The council developed the list after two hours of discussion during a work session Monday.  

Council member Mark Harper said he is not prepared to vote on any of the measures, and called for the city to hire a professional group to perform an economic analysis before enacting changes that will affect finances.

“We’re throwing ideas out, but we don’t really know if they are going to save us money or not,” he said. “We need some professional help.”

City leaders said Piedmont can pay its bills, but the city can’t afford to save money for emergencies. Council members have discussed the problem in work sessions over the past several months.

City leaders expect to bring in about $11 million in revenue in 2014, and spend roughly $10 million of that. The Sewer, Gas and Water Department also must plan for more than $23 million in upgrades in the next five years.

Councilman Ben Keller said the city must move forward and that it should vote today on the tax increase, one of the few steps he said the city could take to raise money quickly.

Keller said the city must increase revenue and needs to make a decision on the matter.

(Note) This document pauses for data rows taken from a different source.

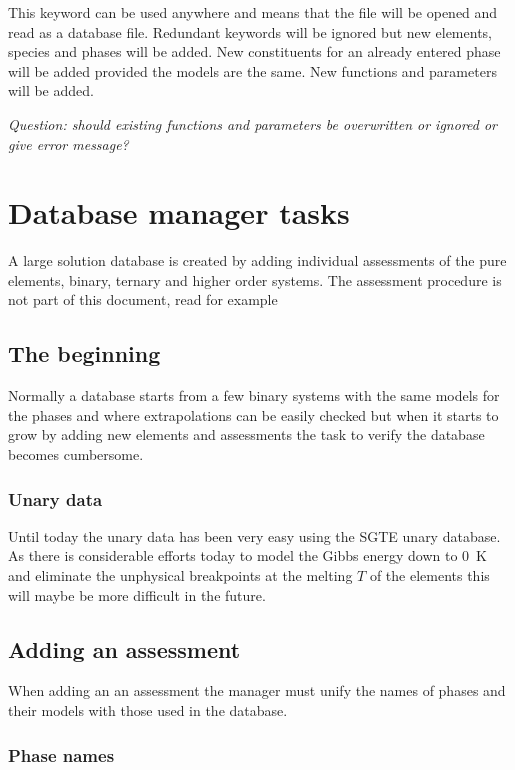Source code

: \documentclass[12pt]{article}
\begin{document}
This keyword can be used anywhere and means that the file will be
opened and read as a database file.  Redundant keywords will be
ignored but new elements, species and phases will be added.  New
constituents for an already entered phase will be added provided the
models are the same.  New functions and parameters will be added.

{\em Question: should existing functions and parameters be overwritten or ignored or
give error message?}

\section{Database manager tasks}\label{sec:manager}

A large solution database is created by adding individual assessments
of the pure elements, binary, ternary and higher order systems.
The assessment procedure is not part of this document, read for
example~\cite{07Luk}

\subsection{The beginning}

Normally a database starts from a few binary systems with the same
models for the phases and where extrapolations can be easily checked
but when it starts to grow by adding new elements and assessments the
task to verify the database becomes cumbersome.

\subsubsection{Unary data}

Until today the unary data has been very easy using the SGTE unary
database\cite{91Din}.  As there is considerable efforts today to model
the Gibbs energy down to 0~K and eliminate the unphysical breakpoints
at the melting $T$ of the elements this will maybe be more difficult
in the future.

\subsection{Adding an assessment}

When adding an an assessment the manager must unify the names of
phases and their models with those used in the database.

\subsubsection{Phase names}
\end{document}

“The only way you're going to solve something is: vote,” Keller said.

At the beginning of the meeting, Piedmont Mayor Bill Baker asked the council to consider two main options that were brought to him individually by council members. One was the sales tax increase, which would mean consumers in Piedmont would pay 10 cents in taxes for every dollar of goods. Currently, the county collects a 1 cent sales tax, the state collects a 4 cent sales tax and the city collects a 4 cent sales tax. City officials say the measure will likely raise $300,000 a year.

The other idea was to freeze employee raises, holiday pay and overtime options, a step that city officials estimate will save $85,000.

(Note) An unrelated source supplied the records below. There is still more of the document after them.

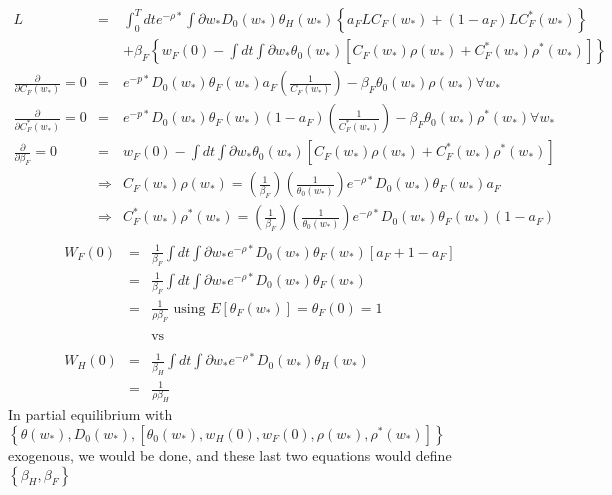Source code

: \documentclass[]{article}
\begin{document}
\begin{eqnarray*}
L &=& \int_0^T dt e^{-\rho *} \int \partial w_* D_0(w_*) \theta _H (w_*) \left\{ a_F LC_F(w_*) + (1-a_F) L C_F^*(w_*)\right\}\\
&& + \beta _F \left\{ w_F(0) - \int dt \int \partial w_* \theta _0(w_*) \left[C_F(w_*) \rho(w_*) + C_F^*(w_*)\rho ^*(w_*)\right]\right\}\\
\frac{\partial}{\partial C_F(w_*)} = 0 &=& e^{-p*} D_0(w_*) \theta _F(w_*) a_F \left(\frac{1}{C_F(w_*)}\right) - \beta _F \theta _0(w_*) \rho (w_*) \forall w_*\\
\frac{\partial}{\partial C_F^*(w_*)} = 0 &=& e^{-p*} D_0(w_*) \theta _F(w_*) (1-a_F) \left(\frac{1}{C_F^*(w_*)}\right) - \beta _F \theta _0(w_*) \rho ^* (w_*) \forall w_*\\
\frac{\partial}{\partial \beta _F} = 0 &=& w_F(0) - \int dt \int \partial w_* \theta _0(w_*) \left[C_F(w_*) \rho (w_*) + C_F^* (w_*) \rho ^*(w_*)\right]\\
&\Rightarrow & C_F(w_*) \rho (w_*) = \left(\frac{1}{\beta _F}\right) \left(\frac{1}{\theta _0(w_*)}\right) e^{-\rho *} D_0(w_*) \theta _F(w_*) a_F\\
& \Rightarrow & C_F^*(w_*) \rho ^*(w_*) = \left(\frac{1}{\beta _F}\right) \left(\frac{1}{\theta _0(w_*)}\right) e^{-\rho *} D_0(w_*) \theta _F(w_*) (1-a_F)\\
\end{eqnarray*}
\begin{eqnarray*}
W_F(0) &=& \frac{1}{\beta _F} \int dt \int \partial w_* e^{-\rho *} D_0 (w_*) \theta _F(w_*) \left[a_F + 1-a_F\right]\\
&=& \frac{1}{\beta _F} \int dt \int \partial w_* e^{-\rho *} D_0 (w_*) \theta _F(w_*)\\
&=& \frac{1}{\rho \beta _F} \mbox{ using } E\left[ \theta _F (w_*)\right] = \theta _F(0) = 1\\
\\&& \mbox{vs}\\ \\
W_H(0) &=& \frac{1}{\beta _H} \int dt \int \partial w_* e^{-\rho *} D_0 (w_*) \theta _H(w_*)\\
&=& \frac{1}{\rho \beta _H}
\end{eqnarray*}
In partial equilibrium with $\left\{ \theta (w_*), D_0(w_*), \left[ \theta _0(w_*), w_H(0), w_F(0), \rho (w_*), \rho ^*(w_*) \right]\right\}$ exogenous, we would be done, and these last two equations would define $\left\{\beta_H, \beta_F\right\}$\\
\end{document}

City department heads at the meeting said cutting employee pay would drain morale, and police Chief Steven Tidwell said his department is too understaffed to operate without giving some employees overtime.

“We’re at minimal staffing already,” Tidwell said.

Department heads suggested selling unused city property and drafting new policies to ensure the city’s utility customers pay their bills on time.

Baker said he plans to present each of the items to the council today to give members the opportunity to make a motion on each one.